ENTRIES PROVIDED START

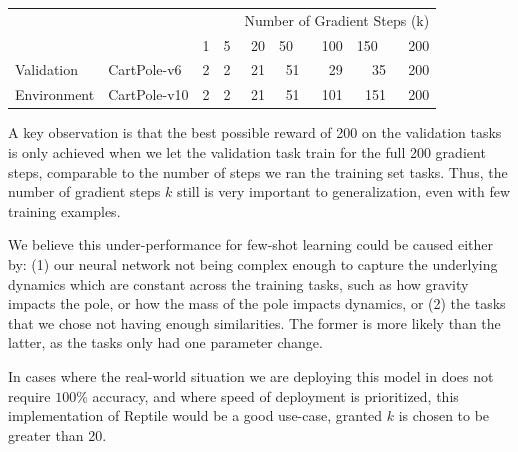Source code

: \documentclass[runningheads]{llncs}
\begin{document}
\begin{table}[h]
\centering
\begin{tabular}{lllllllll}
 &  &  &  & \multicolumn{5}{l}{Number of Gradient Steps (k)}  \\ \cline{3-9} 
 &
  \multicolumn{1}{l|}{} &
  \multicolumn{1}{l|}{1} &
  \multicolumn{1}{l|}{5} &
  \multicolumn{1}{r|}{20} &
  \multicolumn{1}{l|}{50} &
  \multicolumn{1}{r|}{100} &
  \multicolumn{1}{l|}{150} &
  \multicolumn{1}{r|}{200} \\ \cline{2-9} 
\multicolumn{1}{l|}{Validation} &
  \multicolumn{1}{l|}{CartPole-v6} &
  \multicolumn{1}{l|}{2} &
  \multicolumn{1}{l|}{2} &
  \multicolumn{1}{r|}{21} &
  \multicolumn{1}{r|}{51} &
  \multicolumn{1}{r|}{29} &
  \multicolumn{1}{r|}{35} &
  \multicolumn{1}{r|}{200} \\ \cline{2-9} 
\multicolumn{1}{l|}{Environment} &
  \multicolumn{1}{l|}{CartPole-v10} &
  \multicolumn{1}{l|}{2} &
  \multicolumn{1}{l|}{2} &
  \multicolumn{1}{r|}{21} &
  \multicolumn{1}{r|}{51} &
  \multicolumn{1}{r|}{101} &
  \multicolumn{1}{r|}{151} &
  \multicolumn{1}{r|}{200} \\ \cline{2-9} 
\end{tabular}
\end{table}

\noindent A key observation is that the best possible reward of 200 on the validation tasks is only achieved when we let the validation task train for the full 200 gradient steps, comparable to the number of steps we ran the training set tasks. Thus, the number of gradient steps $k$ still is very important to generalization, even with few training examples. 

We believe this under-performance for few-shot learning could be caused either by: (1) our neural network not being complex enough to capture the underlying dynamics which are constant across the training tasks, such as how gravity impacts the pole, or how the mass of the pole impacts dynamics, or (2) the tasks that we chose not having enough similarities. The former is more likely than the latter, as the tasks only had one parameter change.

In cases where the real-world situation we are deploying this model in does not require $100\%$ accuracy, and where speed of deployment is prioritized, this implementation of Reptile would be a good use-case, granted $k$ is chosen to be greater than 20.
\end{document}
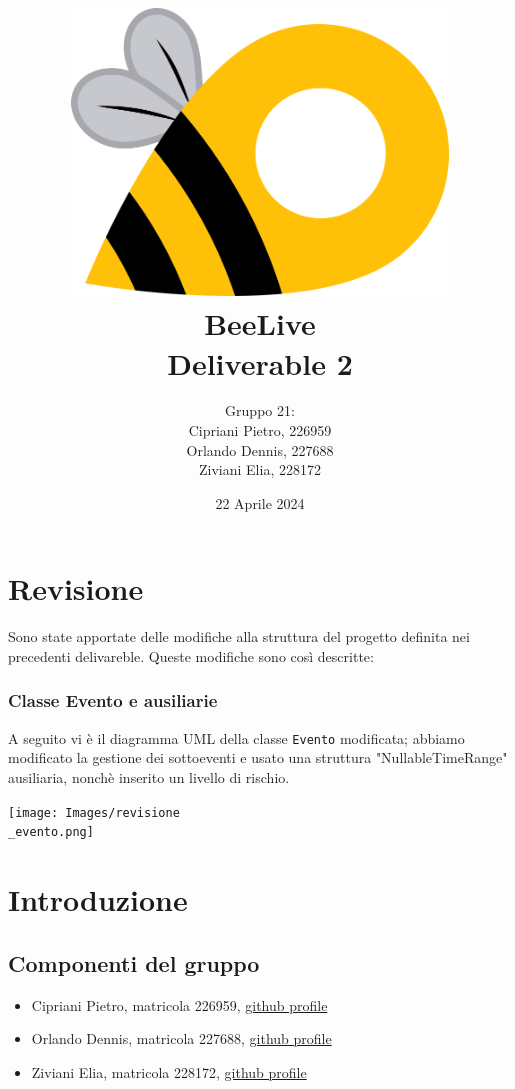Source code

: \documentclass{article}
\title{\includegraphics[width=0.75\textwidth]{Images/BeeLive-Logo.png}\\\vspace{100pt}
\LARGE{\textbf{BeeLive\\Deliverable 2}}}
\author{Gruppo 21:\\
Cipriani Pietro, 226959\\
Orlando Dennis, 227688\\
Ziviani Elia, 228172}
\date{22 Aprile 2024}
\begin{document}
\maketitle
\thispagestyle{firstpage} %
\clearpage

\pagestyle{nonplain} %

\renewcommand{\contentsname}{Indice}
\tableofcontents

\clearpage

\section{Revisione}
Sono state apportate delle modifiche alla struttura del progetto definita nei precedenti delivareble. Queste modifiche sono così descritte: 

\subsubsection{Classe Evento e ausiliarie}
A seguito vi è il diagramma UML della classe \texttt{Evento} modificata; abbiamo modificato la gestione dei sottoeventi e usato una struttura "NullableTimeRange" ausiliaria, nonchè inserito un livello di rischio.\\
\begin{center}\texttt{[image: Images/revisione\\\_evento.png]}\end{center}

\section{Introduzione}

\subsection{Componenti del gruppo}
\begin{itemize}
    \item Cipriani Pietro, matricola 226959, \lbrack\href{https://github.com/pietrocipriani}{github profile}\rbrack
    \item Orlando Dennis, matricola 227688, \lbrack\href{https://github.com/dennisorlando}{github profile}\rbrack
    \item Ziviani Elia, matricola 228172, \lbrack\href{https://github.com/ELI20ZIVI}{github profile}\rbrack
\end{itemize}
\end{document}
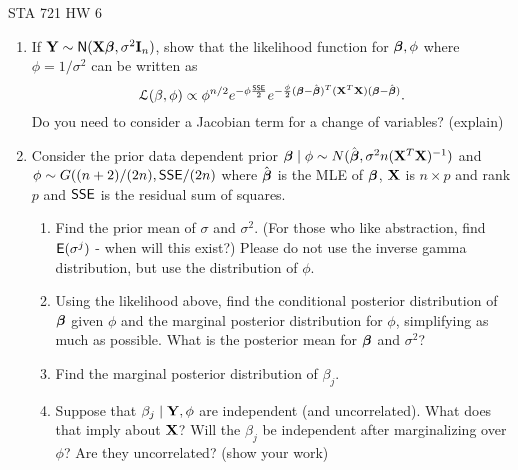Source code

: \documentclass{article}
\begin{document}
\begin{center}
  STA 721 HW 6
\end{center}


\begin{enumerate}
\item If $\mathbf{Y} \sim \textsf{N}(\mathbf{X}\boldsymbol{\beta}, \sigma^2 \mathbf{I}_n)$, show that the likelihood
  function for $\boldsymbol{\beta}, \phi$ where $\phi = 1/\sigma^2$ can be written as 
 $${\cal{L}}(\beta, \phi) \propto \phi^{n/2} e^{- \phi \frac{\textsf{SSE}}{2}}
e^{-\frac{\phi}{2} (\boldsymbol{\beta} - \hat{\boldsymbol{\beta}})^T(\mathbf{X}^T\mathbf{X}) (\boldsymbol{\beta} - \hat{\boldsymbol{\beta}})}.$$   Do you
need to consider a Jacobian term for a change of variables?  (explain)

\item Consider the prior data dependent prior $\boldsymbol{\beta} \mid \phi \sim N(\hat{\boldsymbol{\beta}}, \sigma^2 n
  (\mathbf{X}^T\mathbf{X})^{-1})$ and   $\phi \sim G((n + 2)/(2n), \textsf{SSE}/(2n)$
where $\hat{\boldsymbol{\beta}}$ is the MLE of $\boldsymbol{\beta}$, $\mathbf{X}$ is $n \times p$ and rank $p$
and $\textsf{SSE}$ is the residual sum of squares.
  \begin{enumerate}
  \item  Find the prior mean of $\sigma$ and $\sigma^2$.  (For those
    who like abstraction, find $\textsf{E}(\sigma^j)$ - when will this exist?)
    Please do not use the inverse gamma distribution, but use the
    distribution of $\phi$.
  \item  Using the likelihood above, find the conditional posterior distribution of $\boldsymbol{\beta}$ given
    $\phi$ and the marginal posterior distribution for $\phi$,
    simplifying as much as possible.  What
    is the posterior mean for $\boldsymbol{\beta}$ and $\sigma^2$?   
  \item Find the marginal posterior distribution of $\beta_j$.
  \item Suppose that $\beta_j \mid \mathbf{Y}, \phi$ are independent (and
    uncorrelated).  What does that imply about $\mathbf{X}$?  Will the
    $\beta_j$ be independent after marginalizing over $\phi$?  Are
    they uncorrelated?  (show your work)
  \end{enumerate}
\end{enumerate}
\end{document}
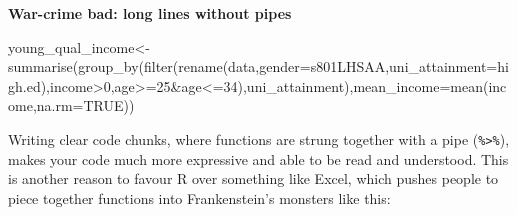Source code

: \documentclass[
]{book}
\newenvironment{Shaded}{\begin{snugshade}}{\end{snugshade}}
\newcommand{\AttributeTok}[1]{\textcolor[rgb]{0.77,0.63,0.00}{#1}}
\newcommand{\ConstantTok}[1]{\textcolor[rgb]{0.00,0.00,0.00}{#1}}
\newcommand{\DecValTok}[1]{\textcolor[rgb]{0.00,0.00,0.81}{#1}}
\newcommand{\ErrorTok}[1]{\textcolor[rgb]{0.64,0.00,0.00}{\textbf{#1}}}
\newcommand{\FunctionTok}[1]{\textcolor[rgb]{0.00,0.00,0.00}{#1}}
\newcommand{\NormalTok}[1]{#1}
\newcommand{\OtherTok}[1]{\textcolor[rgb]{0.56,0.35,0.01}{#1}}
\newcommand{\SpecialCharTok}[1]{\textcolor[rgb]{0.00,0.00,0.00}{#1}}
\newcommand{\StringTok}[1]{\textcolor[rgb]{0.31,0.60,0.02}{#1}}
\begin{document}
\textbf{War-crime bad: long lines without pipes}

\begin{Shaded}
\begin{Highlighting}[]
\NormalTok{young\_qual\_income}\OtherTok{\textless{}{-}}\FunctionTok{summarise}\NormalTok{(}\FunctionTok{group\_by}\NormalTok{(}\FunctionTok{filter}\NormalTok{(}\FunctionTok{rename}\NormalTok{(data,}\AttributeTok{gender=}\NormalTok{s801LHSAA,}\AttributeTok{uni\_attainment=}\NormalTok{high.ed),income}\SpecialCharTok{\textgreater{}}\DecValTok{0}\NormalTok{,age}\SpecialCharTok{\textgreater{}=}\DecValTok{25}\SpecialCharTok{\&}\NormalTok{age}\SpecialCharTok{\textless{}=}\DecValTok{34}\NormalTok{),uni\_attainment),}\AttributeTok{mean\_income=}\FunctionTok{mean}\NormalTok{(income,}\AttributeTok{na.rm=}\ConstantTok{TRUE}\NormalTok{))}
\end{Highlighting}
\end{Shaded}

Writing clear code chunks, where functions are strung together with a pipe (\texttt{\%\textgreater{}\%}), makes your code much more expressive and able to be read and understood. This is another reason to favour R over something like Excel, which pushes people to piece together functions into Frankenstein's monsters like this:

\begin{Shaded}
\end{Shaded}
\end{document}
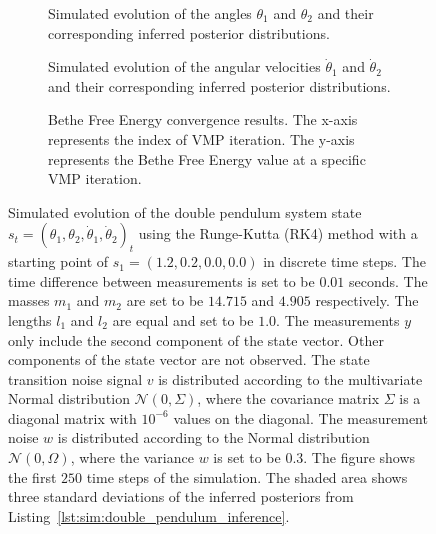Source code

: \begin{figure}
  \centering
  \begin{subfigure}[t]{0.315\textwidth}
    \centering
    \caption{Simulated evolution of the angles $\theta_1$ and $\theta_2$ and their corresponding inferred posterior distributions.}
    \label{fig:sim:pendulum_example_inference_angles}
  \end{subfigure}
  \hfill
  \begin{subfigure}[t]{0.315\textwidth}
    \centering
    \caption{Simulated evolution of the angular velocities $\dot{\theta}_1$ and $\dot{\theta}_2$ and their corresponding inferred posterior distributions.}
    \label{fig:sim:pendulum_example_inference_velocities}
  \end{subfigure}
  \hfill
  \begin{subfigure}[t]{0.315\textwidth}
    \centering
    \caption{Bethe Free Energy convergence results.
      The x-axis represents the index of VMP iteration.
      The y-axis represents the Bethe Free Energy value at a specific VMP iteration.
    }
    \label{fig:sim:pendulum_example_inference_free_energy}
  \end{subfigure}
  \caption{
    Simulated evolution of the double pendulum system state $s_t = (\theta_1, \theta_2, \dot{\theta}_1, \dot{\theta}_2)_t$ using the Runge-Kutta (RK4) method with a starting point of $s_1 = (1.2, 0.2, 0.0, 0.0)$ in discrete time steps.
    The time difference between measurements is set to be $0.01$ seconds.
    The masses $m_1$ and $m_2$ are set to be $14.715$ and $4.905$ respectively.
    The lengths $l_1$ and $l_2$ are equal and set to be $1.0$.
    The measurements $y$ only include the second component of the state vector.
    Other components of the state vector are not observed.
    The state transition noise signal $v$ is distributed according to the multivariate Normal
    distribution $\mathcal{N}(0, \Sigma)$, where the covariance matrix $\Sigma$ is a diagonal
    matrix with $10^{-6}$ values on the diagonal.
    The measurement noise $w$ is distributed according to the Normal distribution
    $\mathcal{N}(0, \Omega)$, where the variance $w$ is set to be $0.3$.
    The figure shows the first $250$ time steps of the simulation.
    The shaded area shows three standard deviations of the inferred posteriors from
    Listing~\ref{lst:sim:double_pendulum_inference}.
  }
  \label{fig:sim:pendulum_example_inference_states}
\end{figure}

ENTRIES PROVIDED END

■ PROBLEM STATEMENT ■
If a line of the data holds the string "What", list it.

■ WRITTEN RESPONSE ■
    simplifying as much as possible.  What
    uncorrelated).  What does that imply about $\mathbf{X}$?  Will the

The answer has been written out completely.